Ok, enough. I knew going in that SATC 2 was going to be, you know, mediocre. Really, after the first movie I stopped considering these films to be canon. But yeesh. What a way to kill a franchise.
And now, on with the liveblogging:
2:51 PM: I am thinking about amping up my query letter today. The way I see it, the query letter exists for two purposes: (1) To sell the aspects of your book that don’t appear in the first five pages and (2) To sell yourself—if not your publishing credentials, at least your professionalism. I think my query does a decent job of both, but it could maybe be slightly better at #1. That’s the goal for the first part of today.
3:49 PM: Ok, yugh. Mark dragged me out of the Barnes and Noble where I was working, and then we lost about an hour to Atlanta’s craptastic traffic. So, starting now, I am really liveblogging.
4:15 PM: Ok, first change: Replacing “It is the first in a proposed series that looks at the hard-boiled world of guns and gangsters from a feminine point of view” with “It is a spin on the classic hard-boiled detective novel—from the secretary’s point of view. Although it could function as a standalone, it could also anchor a series.” Essentially the same information, except (1) stated in a more “hook-y” way, and (2) I left open the option for a standalone (even though I don’t think this is actually a major deal; these types of books tend to sell as series).

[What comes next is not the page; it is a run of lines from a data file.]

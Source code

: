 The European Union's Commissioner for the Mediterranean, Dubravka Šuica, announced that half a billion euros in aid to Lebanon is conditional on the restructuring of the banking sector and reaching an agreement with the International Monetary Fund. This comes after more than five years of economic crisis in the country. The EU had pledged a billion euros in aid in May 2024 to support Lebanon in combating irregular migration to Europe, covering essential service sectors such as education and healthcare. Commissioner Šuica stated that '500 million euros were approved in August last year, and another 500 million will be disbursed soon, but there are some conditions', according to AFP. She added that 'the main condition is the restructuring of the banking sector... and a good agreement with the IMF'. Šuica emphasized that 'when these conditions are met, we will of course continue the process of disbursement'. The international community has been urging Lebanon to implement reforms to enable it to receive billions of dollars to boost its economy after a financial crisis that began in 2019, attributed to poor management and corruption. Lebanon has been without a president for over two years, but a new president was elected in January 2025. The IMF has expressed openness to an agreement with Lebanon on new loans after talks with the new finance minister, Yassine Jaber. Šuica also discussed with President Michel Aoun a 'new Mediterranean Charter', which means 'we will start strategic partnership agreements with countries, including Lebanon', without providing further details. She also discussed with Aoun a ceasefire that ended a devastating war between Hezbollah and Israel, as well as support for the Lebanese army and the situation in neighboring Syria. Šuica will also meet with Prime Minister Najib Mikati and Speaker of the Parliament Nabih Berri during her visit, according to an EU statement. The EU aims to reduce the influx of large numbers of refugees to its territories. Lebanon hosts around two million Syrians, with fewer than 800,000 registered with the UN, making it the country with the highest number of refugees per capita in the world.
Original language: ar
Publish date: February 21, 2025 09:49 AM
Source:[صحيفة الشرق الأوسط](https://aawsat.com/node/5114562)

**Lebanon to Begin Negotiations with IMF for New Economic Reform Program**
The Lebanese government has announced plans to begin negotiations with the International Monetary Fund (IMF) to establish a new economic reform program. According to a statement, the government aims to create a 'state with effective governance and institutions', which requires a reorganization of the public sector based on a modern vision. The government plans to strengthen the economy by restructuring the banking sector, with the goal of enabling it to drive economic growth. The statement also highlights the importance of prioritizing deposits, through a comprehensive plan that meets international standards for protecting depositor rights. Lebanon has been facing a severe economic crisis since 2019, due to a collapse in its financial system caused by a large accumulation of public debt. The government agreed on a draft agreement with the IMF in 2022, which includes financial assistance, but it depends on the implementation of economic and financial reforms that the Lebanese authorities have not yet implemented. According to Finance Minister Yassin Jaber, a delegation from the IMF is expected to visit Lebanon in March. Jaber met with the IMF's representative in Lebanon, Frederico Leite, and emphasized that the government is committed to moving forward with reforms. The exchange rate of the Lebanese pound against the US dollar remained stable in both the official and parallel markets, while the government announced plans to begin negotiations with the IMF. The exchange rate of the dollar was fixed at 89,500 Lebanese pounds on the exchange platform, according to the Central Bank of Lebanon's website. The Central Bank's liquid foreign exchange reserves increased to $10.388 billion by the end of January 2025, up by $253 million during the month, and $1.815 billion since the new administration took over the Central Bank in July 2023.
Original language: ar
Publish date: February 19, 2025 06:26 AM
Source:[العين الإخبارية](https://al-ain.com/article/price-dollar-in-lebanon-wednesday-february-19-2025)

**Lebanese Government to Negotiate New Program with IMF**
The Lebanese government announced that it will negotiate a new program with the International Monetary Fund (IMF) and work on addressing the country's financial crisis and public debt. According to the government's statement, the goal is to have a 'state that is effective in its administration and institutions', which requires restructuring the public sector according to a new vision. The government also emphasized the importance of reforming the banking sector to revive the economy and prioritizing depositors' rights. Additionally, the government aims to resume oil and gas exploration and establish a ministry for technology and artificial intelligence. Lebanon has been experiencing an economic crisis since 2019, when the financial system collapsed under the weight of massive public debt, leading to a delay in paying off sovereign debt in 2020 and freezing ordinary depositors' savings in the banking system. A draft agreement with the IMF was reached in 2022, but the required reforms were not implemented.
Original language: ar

4:33 PM: Considering the possibility of one of those “This Book is a wild romp full of X, X, and X.” kind of sentences. So, what is my book full of? Making a list… I won’t include this sentence unless it can sparkle with specificity and interest.
4:58 PM: Ok, scrapping that idea. Here is what I really want to do: I want to inform agents that there is a strong romantic aspect to my book. Because that’s a significant selling point, and it’s not yet obvious from either the query or the first five pages. So maybe I just need a new paragraph related to the romantic subplot.
5:45 PM: How can it take so long to write something so short?
5:47 PM: How? Because I agonize over every phrase, that’s how.
6:06 PM: And because I get distracted.
6:53 PM: At dinner now. Actually, here is the real problem. The real problem is that I am having trouble, emotionally, letting go of my last query letter, which I liked, and which got about a 1-in-3 hit rate in partial requests. The plot summary went a little something like this:
It’s 1928, and farm girl Kitty Carmichael arrives in Chicago determined to reinvent herself—and to mooch off her rich uncle as long as possible. Instead she discovers that her uncle has been murdered, his fortune is missing, and his half-Japanese daughter, Koko, has been left in her care.
It’s a responsibility she shoulders less than gracefully. But as she works to solve her uncle’s murder—and more importantly, get her hands on his cash—Kitty discovers a simple truth: you can’t live the Big Life without a big heart.
I thought—I still think—this has a certain elegance. It encapsulates the core emotional story—selfish young woman grows up—succinctly, and I think with a touch of flare. But it’s also tight. Each sentence depends upon the last one. It doesn’t easily admit the insertion of another line about “ZOMG, also, she meets this handsome dude.”
And yet that is what I have been trying to get it to do. So I think my job now is to try looking at this query completely afresh. I’m going to start from scratch with it, even though I’m hoping to later integrate some of the language from Query #1. But hopefully a blank slate will give me a fresh eye.